Disconnecting with Tinder
What is Tinder? By definition, it means, “easily combustible material used to ignite fires by rudimentary methods. A small fire consisting of tinder is then used to ignite kindling.” Or, you might know it as the new app that has started a wildfire across college campuses. It seems that Fairfield has been afflicted.
I’m a naturally curious person that has to try things for myself. So, once I hear of this app, I download it on a random weeknight. I find myself instantly immersed in a digital “Hot or Not?” Seriously? I proceed to delete the app after five minutes, declaring it a creepy distraction and wishing to move on with my life and homework. I figure that all the hype about it will die off in a few days anyway, right?
So wrong. I carry on with my life, and after little bit over a week passes, I start to get the idea that this Tinder has really started a fire. I find out more and more people I know are on it and loving the opportunity to prowl for ‘hotties’ via iPhone. Saturday night, after returning home from a party and shamelessly devouring left over Mac and Cheese (we all do it – admit it), I decide it’s the perfect time to try Tinder again. Let the games begin.
Okay, so there are some really cute guys on Tinder, and probably a lot of really normal people, but my discovery is that all of these normal guys seem heavily outnumbered by some questionable characters. Mirror pic of yourself flexing at the gym? Next. “25 year old” who looks 16? Oh, please. The absolute worst are the pictures of men with their children. I’m about ready to run for the hills when I get my first match! Oh good – a match! Now the game can really start. I am so excited to read his message.
He asks me where I am. Dude, it is 2 a.m. on a Saturday. Where do you think I am? I don’t respond. Next one proceeds to tell me that we are a “match made in heaven.” I suppose I appreciate the, bold introduction. After some funny conversations I go to bed, hoping to have some sweet dreams of normal human interactions with people I meet in normal circumstances. Upon waking I see I have more matches, and a few more messages blowing up my phone and distracting me as I begin my typical Sunday pile of homework. By dinnertime, I delete the app. I just can’t take it anymore.

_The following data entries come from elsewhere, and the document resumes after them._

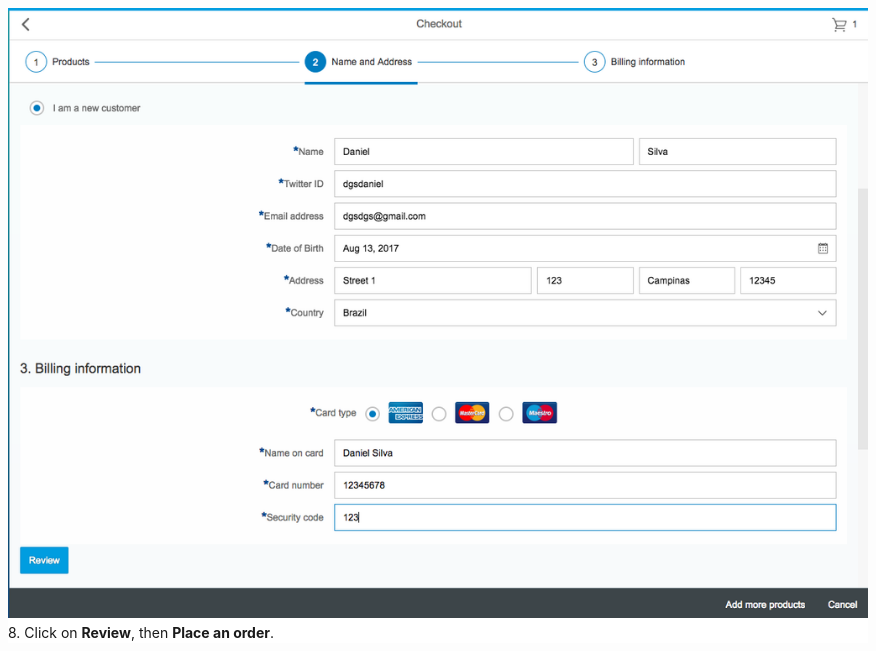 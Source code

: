 ![App name and address image](app-name-address.png)
8. Click on **Review**, then **Place an order**. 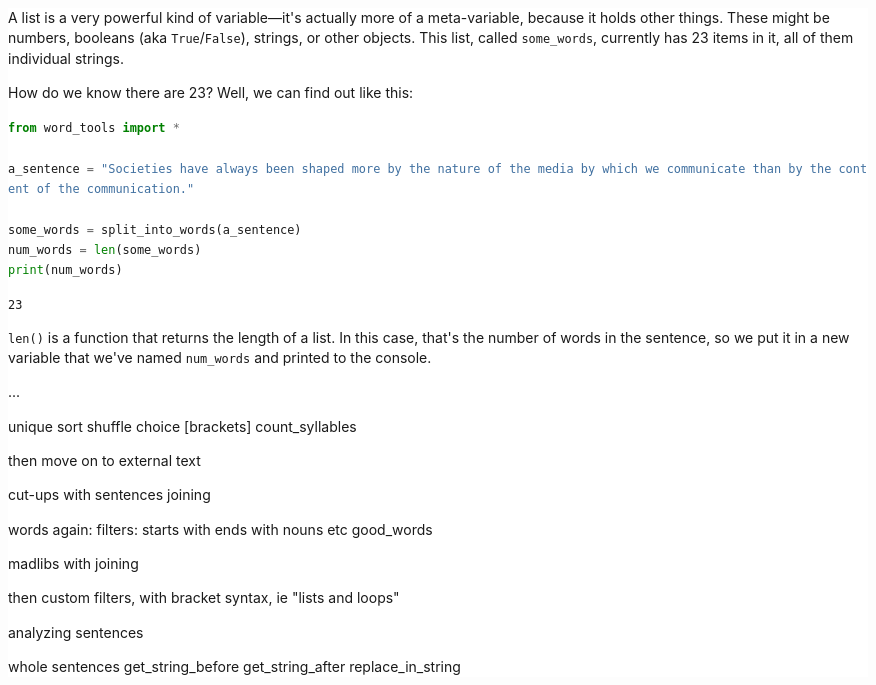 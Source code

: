 A list is a very powerful kind of variable—it's actually more of a meta-variable, because it holds other things. These might be numbers, booleans (aka `True`/`False`), strings, or other objects. This list, called `some_words`, currently has 23 items in it, all of them individual strings.

How do we know there are 23? Well, we can find out like this:
```py
from word_tools import *

a_sentence = "Societies have always been shaped more by the nature of the media by which we communicate than by the content of the communication."

some_words = split_into_words(a_sentence)
num_words = len(some_words)
print(num_words)
```
```
23
```
`len()` is a function that returns the length of a list. In this case, that's the number of words in the sentence, so we put it in a new variable that we've named `num_words` and printed to the console.


...

unique
sort
shuffle
choice
[brackets]
count_syllables


then move on to external text

cut-ups with sentences
joining

words again:
filters:
starts with
ends with
nouns etc
good_words

madlibs with joining


then custom filters, with bracket syntax, ie "lists and loops"


analyzing sentences

whole sentences
get_string_before
get_string_after
replace_in_string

Tinder allows us to hide behind our phones, indulge in being shallow, and have a little harmless fun, but I fear that in the long term applications like these compromise our generation’s ability to relate to each other in reality.
The truth is, we are all just souls looking to connect with each other. Tinder appeals to that part in all of us by allowing us to connect quickly and easily – a definite plus. However, if we aren’t careful about it, we might wind up relying on our phones to build relationships. We may laugh when we watch Catfish and hear about Manti Te’o’s fake internet girlfriend, but then we allow apps like Tinder to take up too much of our precious time when we can be out in the world building real, meaningful relationships and friendships with each other. Please, let us not make it a novelty to approach a cute stranger (in person) and say, “Hi.” Maybe I am old fashioned, but I notice it and appreciate it … and I might even think that you’re cute, too.